- Records shown -
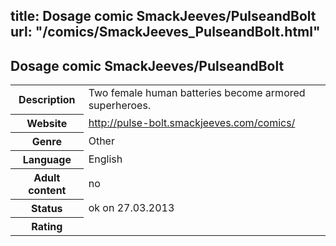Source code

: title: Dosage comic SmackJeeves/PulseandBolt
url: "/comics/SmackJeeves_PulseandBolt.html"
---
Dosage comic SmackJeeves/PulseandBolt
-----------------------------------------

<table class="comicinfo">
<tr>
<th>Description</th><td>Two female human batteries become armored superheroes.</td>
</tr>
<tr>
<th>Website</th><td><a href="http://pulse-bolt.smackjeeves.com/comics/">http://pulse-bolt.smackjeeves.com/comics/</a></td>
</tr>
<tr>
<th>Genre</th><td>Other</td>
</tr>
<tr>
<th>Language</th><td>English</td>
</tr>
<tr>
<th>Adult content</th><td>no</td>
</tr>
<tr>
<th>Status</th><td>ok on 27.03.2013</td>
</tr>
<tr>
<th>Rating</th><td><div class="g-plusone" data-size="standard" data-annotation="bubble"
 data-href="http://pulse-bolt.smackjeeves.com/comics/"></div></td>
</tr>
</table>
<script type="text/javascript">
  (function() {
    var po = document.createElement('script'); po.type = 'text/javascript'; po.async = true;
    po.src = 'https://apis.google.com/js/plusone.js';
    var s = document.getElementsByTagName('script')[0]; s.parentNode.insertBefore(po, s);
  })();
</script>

==

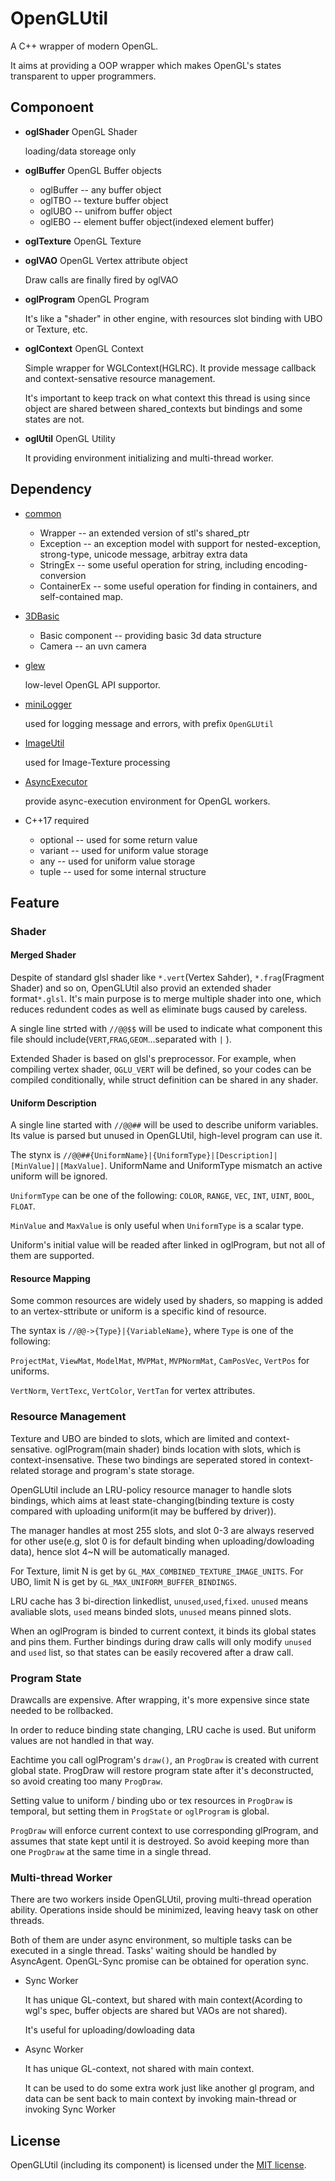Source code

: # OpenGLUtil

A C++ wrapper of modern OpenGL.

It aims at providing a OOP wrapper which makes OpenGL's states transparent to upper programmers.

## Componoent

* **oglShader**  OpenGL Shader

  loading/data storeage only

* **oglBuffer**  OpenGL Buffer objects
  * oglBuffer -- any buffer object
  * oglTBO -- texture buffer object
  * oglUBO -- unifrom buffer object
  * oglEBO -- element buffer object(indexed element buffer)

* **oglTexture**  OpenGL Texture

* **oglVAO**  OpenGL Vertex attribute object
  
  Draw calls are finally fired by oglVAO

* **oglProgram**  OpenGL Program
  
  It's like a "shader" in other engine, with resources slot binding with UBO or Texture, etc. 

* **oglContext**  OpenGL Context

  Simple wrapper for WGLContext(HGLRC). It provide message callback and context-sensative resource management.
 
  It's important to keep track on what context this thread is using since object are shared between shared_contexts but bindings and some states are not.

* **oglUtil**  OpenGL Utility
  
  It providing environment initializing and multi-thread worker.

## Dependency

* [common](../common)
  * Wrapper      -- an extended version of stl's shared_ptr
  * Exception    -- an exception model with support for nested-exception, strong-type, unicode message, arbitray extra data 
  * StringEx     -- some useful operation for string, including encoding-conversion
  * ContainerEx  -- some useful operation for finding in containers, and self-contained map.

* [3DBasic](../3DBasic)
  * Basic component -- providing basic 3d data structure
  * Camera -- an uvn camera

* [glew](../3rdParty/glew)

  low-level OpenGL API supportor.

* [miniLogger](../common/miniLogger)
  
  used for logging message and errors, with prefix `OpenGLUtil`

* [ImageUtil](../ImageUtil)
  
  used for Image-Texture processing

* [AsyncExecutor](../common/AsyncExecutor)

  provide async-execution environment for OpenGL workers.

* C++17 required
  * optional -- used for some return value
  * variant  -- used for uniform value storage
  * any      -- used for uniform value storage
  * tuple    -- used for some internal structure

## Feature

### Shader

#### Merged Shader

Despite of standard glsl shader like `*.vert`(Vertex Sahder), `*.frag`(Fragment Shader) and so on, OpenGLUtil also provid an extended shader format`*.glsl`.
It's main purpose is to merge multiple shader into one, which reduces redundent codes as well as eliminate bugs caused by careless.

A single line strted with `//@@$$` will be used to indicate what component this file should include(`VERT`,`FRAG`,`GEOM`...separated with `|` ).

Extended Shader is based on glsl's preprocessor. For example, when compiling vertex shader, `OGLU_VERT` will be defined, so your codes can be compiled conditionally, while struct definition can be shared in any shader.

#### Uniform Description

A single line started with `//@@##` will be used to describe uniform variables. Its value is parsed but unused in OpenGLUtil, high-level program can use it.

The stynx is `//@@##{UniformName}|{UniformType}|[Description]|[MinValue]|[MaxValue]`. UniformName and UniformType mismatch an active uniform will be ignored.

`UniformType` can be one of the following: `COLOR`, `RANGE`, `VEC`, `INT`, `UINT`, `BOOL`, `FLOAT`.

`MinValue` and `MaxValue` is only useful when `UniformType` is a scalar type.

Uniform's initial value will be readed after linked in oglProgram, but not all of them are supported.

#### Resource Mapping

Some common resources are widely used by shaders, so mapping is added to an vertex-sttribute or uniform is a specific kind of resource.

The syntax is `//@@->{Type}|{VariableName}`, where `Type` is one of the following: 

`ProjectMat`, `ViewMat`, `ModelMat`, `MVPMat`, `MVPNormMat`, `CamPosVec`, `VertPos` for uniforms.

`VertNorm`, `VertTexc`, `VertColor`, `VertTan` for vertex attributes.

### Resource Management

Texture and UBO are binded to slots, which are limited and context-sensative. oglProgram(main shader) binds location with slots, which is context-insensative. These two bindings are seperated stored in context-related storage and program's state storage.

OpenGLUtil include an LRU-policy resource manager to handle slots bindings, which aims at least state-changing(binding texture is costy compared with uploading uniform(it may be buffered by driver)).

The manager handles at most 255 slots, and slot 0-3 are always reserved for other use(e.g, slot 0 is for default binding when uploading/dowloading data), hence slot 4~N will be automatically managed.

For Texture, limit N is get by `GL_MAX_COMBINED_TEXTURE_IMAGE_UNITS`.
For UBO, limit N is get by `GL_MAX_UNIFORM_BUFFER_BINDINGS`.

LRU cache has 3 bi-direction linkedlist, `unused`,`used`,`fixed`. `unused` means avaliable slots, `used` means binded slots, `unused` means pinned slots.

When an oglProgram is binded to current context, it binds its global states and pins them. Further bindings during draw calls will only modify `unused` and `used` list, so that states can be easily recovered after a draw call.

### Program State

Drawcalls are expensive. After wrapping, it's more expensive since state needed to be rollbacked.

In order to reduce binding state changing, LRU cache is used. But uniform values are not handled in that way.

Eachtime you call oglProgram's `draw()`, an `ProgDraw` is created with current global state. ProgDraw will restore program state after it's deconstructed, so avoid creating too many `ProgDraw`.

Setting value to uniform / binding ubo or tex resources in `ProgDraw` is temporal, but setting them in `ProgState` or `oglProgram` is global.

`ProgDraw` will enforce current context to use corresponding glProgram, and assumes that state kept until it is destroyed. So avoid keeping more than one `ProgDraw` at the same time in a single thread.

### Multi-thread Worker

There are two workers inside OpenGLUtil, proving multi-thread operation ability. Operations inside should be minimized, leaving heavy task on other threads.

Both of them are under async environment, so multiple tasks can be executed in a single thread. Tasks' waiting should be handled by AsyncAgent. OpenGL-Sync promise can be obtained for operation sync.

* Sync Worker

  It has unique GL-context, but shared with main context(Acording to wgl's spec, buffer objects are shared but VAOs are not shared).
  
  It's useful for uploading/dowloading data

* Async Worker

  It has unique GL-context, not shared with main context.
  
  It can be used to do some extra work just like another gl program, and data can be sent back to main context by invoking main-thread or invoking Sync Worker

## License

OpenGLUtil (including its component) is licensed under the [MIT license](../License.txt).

--

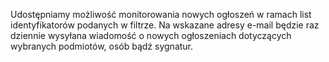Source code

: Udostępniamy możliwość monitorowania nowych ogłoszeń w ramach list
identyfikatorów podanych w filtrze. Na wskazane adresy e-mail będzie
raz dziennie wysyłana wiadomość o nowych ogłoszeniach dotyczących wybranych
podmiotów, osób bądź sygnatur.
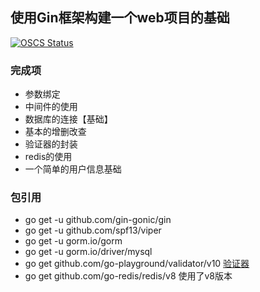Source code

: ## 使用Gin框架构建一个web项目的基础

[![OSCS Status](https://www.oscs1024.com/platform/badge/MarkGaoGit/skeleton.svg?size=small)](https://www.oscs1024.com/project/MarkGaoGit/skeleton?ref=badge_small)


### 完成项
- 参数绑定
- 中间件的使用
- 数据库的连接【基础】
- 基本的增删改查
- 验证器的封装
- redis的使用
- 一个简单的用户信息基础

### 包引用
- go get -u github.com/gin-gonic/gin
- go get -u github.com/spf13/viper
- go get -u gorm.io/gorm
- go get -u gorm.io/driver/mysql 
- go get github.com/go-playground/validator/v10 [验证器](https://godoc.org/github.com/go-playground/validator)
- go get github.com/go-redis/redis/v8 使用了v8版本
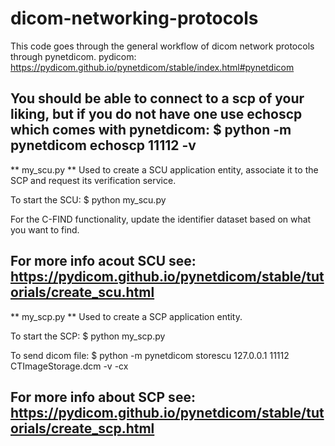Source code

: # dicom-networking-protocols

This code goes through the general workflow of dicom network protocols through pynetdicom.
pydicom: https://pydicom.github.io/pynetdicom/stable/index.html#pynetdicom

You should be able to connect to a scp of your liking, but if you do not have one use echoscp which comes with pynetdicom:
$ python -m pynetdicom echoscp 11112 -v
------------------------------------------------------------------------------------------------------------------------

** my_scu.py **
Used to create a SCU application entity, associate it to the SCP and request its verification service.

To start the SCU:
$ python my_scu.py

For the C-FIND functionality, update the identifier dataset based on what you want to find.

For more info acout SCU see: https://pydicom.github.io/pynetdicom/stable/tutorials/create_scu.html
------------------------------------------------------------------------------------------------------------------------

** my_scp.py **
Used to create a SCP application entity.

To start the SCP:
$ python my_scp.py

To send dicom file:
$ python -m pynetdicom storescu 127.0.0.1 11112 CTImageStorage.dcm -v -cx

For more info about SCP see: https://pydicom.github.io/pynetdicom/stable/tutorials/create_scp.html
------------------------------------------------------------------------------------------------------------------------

- What is required -
Please show, exactly as written, every line above that contains the word "aims".

- Solution for this task -
It aims at providing a OOP wrapper which makes OpenGL's states transparent to upper programmers.
OpenGLUtil include an LRU-policy resource manager to handle slots bindings, which aims at least state-changing(binding texture is costy compared with uploading uniform(it may be buffered by driver)).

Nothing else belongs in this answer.